Persoon van verdachte
De rechtbank heeft ook acht geslagen op het Uittreksel Justitiële Documentatie (het strafblad) van verdachte van 27 september 2023. Hieruit blijkt dat verdachte in de afgelopen vijf jaren niet eerder is veroordeeld voor enig strafbaar feit.
Strafoplegging
Alles afwegende komt de rechtbank tot de volgende straf. Aan verdachte wordt een geheel voorwaardelijke gevangenisstraf opgelegd van drie maanden met een proeftijd van twee jaren. Daarnaast wordt een taakstraf van 80 uren opgelegd. De rechtbank is van oordeel dat deze strafmodaliteit beter past bij de ernst van het feit en de omstandigheden waaronder dit is begaan dan de -naast een voorwaardelijke gevangenisstraf- door de officier van justitie gevorderde geldboete.
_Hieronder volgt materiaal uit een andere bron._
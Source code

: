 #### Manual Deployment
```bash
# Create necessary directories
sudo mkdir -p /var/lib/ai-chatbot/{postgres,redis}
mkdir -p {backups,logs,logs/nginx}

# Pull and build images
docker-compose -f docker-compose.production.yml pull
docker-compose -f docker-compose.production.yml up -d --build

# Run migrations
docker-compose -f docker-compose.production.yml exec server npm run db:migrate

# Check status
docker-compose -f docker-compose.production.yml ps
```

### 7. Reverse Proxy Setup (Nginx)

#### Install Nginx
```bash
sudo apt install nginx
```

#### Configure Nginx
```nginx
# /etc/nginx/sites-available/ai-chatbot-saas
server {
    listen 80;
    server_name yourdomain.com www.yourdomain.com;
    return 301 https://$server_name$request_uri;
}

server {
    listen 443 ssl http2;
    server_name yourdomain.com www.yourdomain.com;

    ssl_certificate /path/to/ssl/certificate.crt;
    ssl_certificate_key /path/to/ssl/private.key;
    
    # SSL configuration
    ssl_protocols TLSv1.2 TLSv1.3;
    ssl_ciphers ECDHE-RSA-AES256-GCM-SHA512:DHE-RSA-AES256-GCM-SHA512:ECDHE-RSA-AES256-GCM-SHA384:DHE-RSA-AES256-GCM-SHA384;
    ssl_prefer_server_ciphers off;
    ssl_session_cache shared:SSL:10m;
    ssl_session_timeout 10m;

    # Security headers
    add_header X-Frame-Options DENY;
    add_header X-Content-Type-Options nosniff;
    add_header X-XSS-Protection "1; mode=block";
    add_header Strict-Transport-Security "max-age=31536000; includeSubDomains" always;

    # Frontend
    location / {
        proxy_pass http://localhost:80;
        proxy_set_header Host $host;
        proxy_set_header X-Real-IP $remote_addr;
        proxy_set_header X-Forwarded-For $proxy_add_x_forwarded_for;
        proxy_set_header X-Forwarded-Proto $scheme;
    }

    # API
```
8.Toepasselijke wettelijke voorschriften

De op te leggen straffen zijn gegrond op de artikelen 9, 14a, 14b, 14c, 22c, 22d en 246 van het Wetboek van Strafrecht.

9.Beslissing

De rechtbank komt op grond van het voorgaande tot de volgende beslissing.
Verklaart bewezen dat verdachte het primair ten laste gelegde heeft begaan zoals hiervoor in rubriek 4 is vermeld.
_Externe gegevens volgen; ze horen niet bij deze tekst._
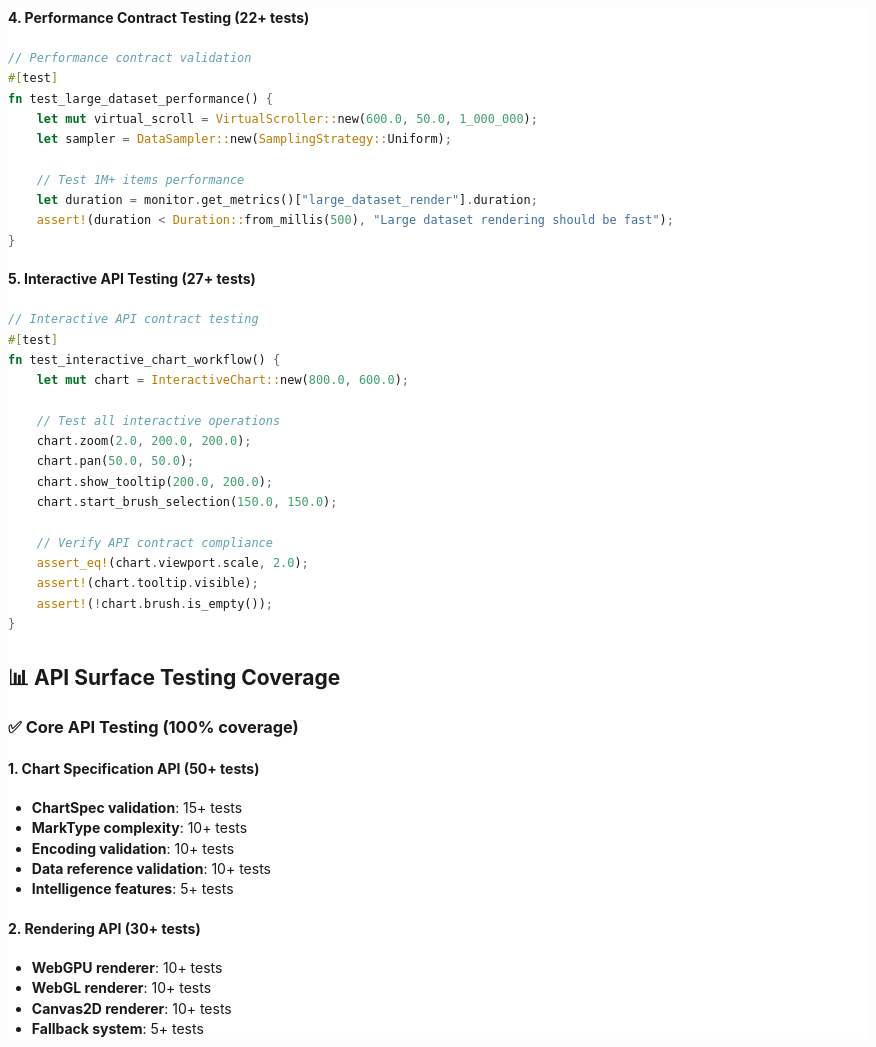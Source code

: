 #### **4. Performance Contract Testing (22+ tests)**
```rust
// Performance contract validation
#[test]
fn test_large_dataset_performance() {
    let mut virtual_scroll = VirtualScroller::new(600.0, 50.0, 1_000_000);
    let sampler = DataSampler::new(SamplingStrategy::Uniform);

    // Test 1M+ items performance
    let duration = monitor.get_metrics()["large_dataset_render"].duration;
    assert!(duration < Duration::from_millis(500), "Large dataset rendering should be fast");
}
```

#### **5. Interactive API Testing (27+ tests)**
```rust
// Interactive API contract testing
#[test]
fn test_interactive_chart_workflow() {
    let mut chart = InteractiveChart::new(800.0, 600.0);

    // Test all interactive operations
    chart.zoom(2.0, 200.0, 200.0);
    chart.pan(50.0, 50.0);
    chart.show_tooltip(200.0, 200.0);
    chart.start_brush_selection(150.0, 150.0);

    // Verify API contract compliance
    assert_eq!(chart.viewport.scale, 2.0);
    assert!(chart.tooltip.visible);
    assert!(!chart.brush.is_empty());
}
```

## 📊 **API Surface Testing Coverage**

### **✅ Core API Testing (100% coverage)**

#### **1. Chart Specification API (50+ tests)**
- **ChartSpec validation**: 15+ tests
- **MarkType complexity**: 10+ tests
- **Encoding validation**: 10+ tests
- **Data reference validation**: 10+ tests
- **Intelligence features**: 5+ tests

#### **2. Rendering API (30+ tests)**
- **WebGPU renderer**: 10+ tests
- **WebGL renderer**: 10+ tests
- **Canvas2D renderer**: 10+ tests
- **Fallback system**: 5+ tests
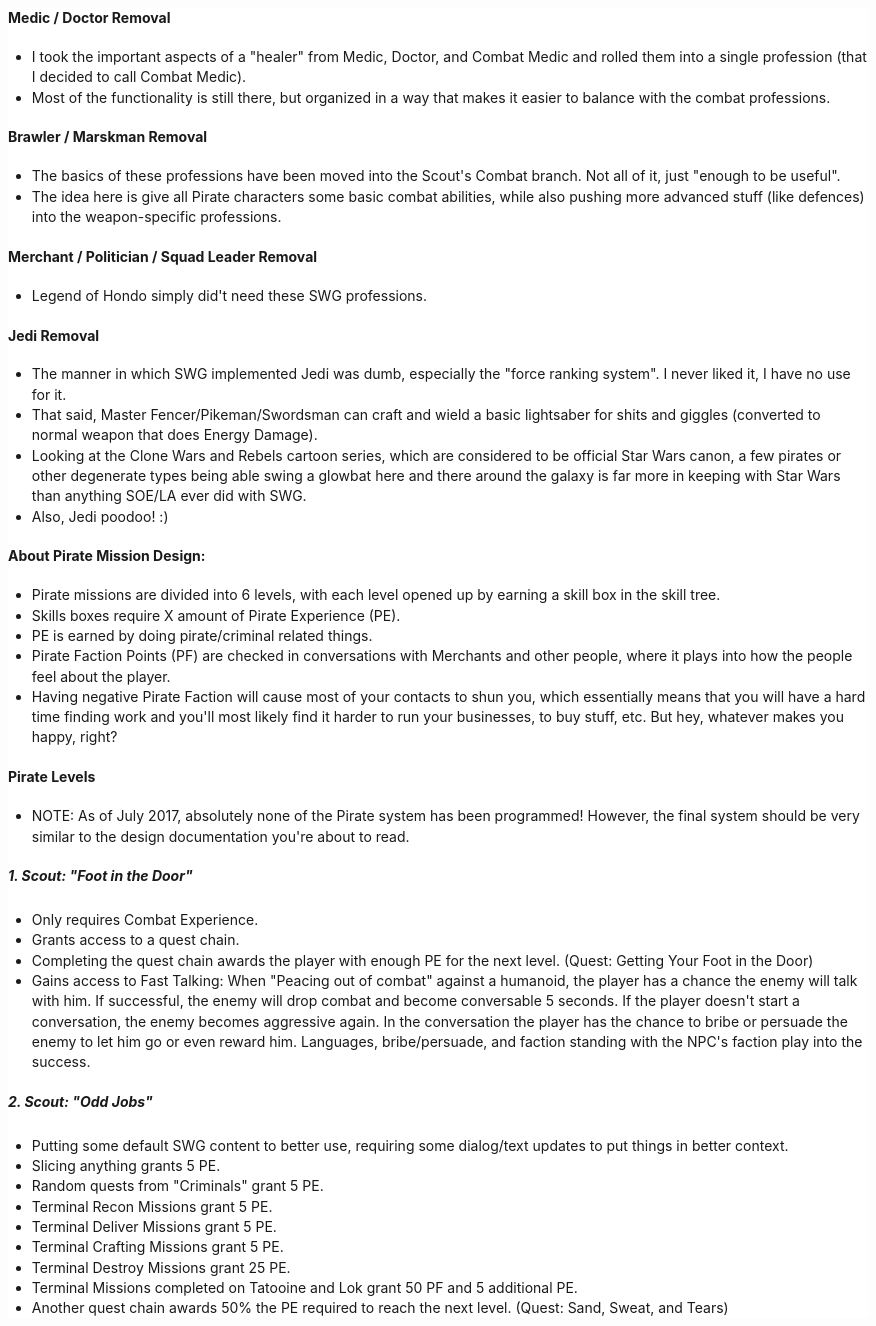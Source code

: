 #### Medic / Doctor Removal
- I took the important aspects of a "healer" from Medic, Doctor, and Combat Medic and rolled them into a single profession (that I decided to call Combat Medic).
- Most of the functionality is still there, but organized in a way that makes it easier to balance with the combat professions.

#### Brawler / Marskman Removal
- The basics of these professions have been moved into the Scout's Combat branch. Not all of it, just "enough to be useful".
- The idea here is give all Pirate characters some basic combat abilities, while also pushing more advanced stuff (like defences) into the weapon-specific professions.

#### Merchant / Politician / Squad Leader Removal
- Legend of Hondo simply did't need these SWG professions. 

#### Jedi Removal
- The manner in which SWG implemented Jedi was dumb, especially the "force ranking system". I never liked it, I have no use for it.
- That said, Master Fencer/Pikeman/Swordsman can craft and wield a basic lightsaber for shits and giggles (converted to normal weapon that does Energy Damage).
- Looking at the Clone Wars and Rebels cartoon series, which are considered to be official Star Wars canon, a few pirates or other degenerate types being able swing a glowbat here and there around the galaxy is far more in keeping with Star Wars than anything SOE/LA ever did with SWG.
- Also, Jedi poodoo! :)

#### About Pirate Mission Design: 
- Pirate missions are divided into 6 levels, with each level opened up by earning a skill box in the skill tree. 
- Skills boxes require X amount of Pirate Experience (PE).
- PE is earned by doing pirate/criminal related things.
- Pirate Faction Points (PF) are checked in conversations with Merchants and other people, where it plays into how the people feel about the player. 
- Having negative Pirate Faction will cause most of your contacts to shun you, which essentially means that you will have a hard time finding work and you'll most likely find it harder to run your businesses, to buy stuff, etc. But hey, whatever makes you happy, right?

#### Pirate Levels
- NOTE: As of July 2017, absolutely none of the Pirate system has been programmed! However, the final system should be very similar to the design documentation you're about to read.

##### 1. Scout: "Foot in the Door"
- Only requires Combat Experience.
- Grants access to a quest chain.
- Completing the quest chain awards the player with enough PE for the next level. (Quest: Getting Your Foot in the Door)
- Gains access to Fast Talking: When "Peacing out of combat" against a humanoid, the player has a chance the enemy will talk with him. If successful, the enemy will drop combat and become conversable 5 seconds. If the player doesn't start a conversation, the enemy becomes aggressive again. In the conversation the player has the chance to bribe or persuade the enemy to let him go or even reward him. Languages, bribe/persuade, and faction standing with the NPC's faction play into the success.

##### 2. Scout: "Odd Jobs"
- Putting some default SWG content to better use, requiring some dialog/text updates to put things in better context.
- Slicing anything grants 5 PE.
- Random quests from "Criminals" grant 5 PE.
- Terminal Recon Missions grant 5 PE.
- Terminal Deliver Missions grant 5 PE.
- Terminal Crafting Missions grant 5 PE.
- Terminal Destroy Missions grant 25 PE.
- Terminal Missions completed on Tatooine and Lok grant 50 PF and 5 additional PE.
- Another quest chain awards 50% the PE required to reach the next level. (Quest: Sand, Sweat, and Tears)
Verklaart niet bewezen wat aan verdachte meer of anders is ten laste gelegd dan hiervoor is bewezen verklaard en spreekt verdachte daarvan vrij.
Het bewezen verklaarde levert op:
feitelijke aanranding van de eerbaarheid.
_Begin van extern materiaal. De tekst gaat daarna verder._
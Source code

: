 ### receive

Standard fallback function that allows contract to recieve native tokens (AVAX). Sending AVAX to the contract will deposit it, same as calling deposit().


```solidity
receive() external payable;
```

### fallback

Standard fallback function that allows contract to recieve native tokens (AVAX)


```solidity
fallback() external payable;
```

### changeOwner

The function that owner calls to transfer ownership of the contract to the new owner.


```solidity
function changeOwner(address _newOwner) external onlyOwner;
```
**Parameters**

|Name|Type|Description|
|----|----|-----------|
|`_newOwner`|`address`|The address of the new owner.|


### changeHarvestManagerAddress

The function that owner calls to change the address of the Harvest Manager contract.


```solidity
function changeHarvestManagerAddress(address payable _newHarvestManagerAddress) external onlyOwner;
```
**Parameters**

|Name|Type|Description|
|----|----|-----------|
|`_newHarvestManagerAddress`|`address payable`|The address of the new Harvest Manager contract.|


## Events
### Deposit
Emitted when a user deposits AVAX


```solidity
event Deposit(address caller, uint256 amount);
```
Verklaart het bewezene strafbaar.
Verklaart verdachte,
[verdachte], daarvoor strafbaar.
Veroordeelt verdachte tot een gevangenisstraf van
3 (drie) maanden.
Bepaalt dat deze straf niet ten uitvoer gelegd zal worden, tenzij later anders wordt bevolen.
Stelt daarbij een proeftijd van
2 (twee) jarenvast.
De tenuitvoerlegging kan worden bevolen als de veroordeelde zich voor het einde van de proeftijd schuldig maakt aan een strafbaar feit.
Veroordeelt verdachte tot een taakstraf van
80 (tachtig) uren, met bevel, voor het geval dat de verdachte de taakstraf niet naar behoren heeft verricht, dat vervangende hechtenis zal worden toegepast van 40 (veertig) dagen.
Dit vonnis is gewezen door
mr. R.A. Sipkens, voorzitter,
mr. V.V. Essenburg en mr. K. Duker, rechters,
in tegenwoordigheid van mr. Ç.H. Dede, griffier,
en uitgesproken op de openbare terechtzitting van deze rechtbank van 28 november 2023.